A fatal dilemma was thus set up: state ownership made the group too important to fail (under a Labour government, at least) but provided no incentive to improve its competitiveness. As a result, it became a money sink, into which vast amounts of public resources were poured until the Thatcher government bluffed Honda into taking over the remains. (Even Honda was unable to rescue British Leyland in the end). Ministers set "benchmarks" and "standards" for returning the group's finances to health, but they were meaningless because the company's management knew that it was politically impossible for the government that nationalised it credibly to apply the sanction of bankrupting it. That put the management in an immensely strong bargaining position when it came to demanding fresh capital injections.

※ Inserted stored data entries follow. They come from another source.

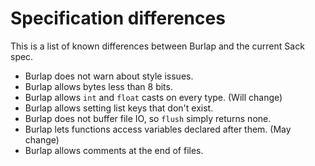 # Specification differences

This is a list of known differences between Burlap and the current Sack spec.

- Burlap does not warn about style issues.
- Burlap allows bytes less than 8 bits.
- Burlap allows `int` and `float` casts on every type. (Will change)
- Burlap allows setting list keys that don't exist.
- Burlap does not buffer file IO, so `flush` simply returns none.
- Burlap lets functions access variables declared after them. (May change)
- Burlap allows comments at the end of files.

That, I think, is a greater danger in GM's case than the possibility that USG will actively seek to intervene in the company's day-to-day management. The question is whether Washington can avoid deeper intervention, not whether it will demand it. The administration has created for itself the challenge of safeguarding the taxpayer interest in GM, while at the same time promising to turn it around financially. In practice, those objectives are extraordinarily difficult to reconcile and risk being in conflict with each other.

The best hope must be that some outside bidder will emerge to take GM off the taxpayers' hands. Presumably, the company still has some saleable assets, such as some of it brand names, its distribution franchise and a few of its newer US plants - though the European operations, consistently the best-performing part of the group, will have gone. Meanwhile, the best that can be hoped is that the political impulse to avoid adding to the unemployment rolls does not lead the government into pumping yet further capital into the group. It did not work for British Leyland. Nor will it do so for GM.